# Exercise description
Where does the string "actually" appear in the records? Copy each line that holds it.

━━ Given data

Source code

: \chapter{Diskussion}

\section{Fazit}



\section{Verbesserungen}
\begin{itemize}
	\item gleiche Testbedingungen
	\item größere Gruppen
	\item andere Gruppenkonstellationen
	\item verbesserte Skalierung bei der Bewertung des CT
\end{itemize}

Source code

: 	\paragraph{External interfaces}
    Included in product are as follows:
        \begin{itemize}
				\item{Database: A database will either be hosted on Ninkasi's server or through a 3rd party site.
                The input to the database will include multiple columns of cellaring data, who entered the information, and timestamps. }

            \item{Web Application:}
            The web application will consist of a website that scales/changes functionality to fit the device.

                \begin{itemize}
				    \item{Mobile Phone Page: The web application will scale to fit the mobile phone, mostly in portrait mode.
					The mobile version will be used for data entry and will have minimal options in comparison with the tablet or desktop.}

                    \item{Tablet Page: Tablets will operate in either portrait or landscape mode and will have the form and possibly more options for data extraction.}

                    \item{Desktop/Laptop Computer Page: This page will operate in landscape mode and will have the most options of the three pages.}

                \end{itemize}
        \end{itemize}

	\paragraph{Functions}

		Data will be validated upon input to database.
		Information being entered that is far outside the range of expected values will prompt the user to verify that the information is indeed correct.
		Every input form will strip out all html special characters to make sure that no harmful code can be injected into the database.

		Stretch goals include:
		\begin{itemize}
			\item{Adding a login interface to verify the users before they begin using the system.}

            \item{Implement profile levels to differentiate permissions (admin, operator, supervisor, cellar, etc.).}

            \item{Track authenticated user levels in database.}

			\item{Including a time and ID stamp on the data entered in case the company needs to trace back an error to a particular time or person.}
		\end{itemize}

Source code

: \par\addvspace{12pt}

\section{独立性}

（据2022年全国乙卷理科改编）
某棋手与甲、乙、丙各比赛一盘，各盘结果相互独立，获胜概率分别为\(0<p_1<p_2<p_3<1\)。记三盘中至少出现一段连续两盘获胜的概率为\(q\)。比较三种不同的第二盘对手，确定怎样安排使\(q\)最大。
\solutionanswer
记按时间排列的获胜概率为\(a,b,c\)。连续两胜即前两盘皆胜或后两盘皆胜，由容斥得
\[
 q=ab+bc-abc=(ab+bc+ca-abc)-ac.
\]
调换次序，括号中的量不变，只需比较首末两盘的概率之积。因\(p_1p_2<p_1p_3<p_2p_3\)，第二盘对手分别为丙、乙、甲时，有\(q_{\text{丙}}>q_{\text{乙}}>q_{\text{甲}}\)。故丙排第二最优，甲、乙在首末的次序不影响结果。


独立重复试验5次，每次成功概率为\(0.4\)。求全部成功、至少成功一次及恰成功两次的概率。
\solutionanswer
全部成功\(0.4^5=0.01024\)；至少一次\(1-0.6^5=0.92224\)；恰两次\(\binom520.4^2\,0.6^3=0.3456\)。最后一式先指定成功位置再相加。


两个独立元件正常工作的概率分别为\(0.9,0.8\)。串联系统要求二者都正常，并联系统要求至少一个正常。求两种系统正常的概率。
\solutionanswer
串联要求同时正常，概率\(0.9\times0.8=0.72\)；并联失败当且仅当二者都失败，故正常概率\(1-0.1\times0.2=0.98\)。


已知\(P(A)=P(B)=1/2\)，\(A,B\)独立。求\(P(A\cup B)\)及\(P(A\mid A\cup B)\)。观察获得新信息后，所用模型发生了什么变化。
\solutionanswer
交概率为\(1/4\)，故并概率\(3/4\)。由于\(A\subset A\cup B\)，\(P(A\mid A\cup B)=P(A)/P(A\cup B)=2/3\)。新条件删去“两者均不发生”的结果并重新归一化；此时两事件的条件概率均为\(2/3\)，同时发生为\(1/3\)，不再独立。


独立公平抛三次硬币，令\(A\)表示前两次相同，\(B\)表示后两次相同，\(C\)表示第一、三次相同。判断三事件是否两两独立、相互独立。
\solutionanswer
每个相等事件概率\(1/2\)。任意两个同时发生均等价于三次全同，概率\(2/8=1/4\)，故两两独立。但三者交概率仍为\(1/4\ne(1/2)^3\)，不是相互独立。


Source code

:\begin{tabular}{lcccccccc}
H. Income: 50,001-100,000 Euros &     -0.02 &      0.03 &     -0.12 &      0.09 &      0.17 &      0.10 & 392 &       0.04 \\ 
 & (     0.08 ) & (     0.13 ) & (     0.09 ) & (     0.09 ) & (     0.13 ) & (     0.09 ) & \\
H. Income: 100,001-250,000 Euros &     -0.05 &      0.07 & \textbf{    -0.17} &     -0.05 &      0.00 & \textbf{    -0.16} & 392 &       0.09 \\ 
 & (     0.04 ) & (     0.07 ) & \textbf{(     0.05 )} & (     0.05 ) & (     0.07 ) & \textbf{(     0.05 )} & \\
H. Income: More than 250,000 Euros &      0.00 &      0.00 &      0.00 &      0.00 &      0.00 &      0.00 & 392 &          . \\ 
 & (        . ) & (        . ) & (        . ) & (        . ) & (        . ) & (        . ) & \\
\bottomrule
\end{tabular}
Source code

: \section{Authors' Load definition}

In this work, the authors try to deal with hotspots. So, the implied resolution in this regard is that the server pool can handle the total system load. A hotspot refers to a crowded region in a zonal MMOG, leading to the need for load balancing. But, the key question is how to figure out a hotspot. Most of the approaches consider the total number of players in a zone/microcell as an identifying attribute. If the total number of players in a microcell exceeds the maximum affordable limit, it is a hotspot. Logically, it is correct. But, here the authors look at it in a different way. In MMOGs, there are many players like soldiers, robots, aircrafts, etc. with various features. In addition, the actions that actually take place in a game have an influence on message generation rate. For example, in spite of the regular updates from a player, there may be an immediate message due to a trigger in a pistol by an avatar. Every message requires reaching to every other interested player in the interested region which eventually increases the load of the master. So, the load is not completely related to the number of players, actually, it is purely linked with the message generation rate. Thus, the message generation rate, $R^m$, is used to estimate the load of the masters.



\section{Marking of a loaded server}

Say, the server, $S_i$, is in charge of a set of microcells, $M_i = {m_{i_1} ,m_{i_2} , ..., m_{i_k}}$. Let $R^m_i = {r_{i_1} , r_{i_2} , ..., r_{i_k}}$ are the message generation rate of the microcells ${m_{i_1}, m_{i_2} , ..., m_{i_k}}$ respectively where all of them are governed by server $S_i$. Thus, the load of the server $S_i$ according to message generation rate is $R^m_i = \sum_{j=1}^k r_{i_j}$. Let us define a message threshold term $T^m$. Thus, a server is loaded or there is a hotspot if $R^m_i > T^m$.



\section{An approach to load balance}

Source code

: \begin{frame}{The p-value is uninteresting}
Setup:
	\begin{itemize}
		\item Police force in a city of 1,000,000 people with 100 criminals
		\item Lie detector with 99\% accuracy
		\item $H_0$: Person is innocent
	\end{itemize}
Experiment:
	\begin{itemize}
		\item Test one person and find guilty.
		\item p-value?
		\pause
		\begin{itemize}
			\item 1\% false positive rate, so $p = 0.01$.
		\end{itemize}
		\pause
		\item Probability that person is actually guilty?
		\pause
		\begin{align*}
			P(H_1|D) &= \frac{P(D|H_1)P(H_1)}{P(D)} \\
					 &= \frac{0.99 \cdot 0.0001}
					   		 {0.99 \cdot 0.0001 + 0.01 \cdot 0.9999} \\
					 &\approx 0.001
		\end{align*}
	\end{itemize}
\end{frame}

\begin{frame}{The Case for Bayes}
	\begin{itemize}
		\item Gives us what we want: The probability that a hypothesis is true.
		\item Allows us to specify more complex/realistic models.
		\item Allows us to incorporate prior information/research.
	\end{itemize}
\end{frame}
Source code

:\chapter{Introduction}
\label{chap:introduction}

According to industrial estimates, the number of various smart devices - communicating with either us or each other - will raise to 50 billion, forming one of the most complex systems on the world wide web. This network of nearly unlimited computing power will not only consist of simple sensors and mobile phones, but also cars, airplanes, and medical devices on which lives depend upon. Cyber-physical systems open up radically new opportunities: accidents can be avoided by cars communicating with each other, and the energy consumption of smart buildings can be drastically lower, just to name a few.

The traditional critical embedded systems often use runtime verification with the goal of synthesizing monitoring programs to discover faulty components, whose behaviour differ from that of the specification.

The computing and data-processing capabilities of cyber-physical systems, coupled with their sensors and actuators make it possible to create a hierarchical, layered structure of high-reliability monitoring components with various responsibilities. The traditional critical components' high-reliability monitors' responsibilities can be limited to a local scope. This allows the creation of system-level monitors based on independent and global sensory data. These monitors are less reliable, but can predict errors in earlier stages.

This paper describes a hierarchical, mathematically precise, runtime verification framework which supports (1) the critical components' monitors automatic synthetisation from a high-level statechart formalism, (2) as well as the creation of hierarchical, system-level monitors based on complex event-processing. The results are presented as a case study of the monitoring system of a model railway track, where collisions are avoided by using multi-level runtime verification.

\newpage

━━━━

# Completed task
In this work, the authors try to deal with hotspots. So, the implied resolution in this regard is that the server pool can handle the total system load. A hotspot refers to a crowded region in a zonal MMOG, leading to the need for load balancing. But, the key question is how to figure out a hotspot. Most of the approaches consider the total number of players in a zone/microcell as an identifying attribute. If the total number of players in a microcell exceeds the maximum affordable limit, it is a hotspot. Logically, it is correct. But, here the authors look at it in a different way. In MMOGs, there are many players like soldiers, robots, aircrafts, etc. with various features. In addition, the actions that actually take place in a game have an influence on message generation rate. For example, in spite of the regular updates from a player, there may be an immediate message due to a trigger in a pistol by an avatar. Every message requires reaching to every other interested player in the interested region which eventually increases the load of the master. So, the load is not completely related to the number of players, actually, it is purely linked with the message generation rate. Thus, the message generation rate, $R^m$, is used to estimate the load of the masters.
		\item Probability that person is actually guilty?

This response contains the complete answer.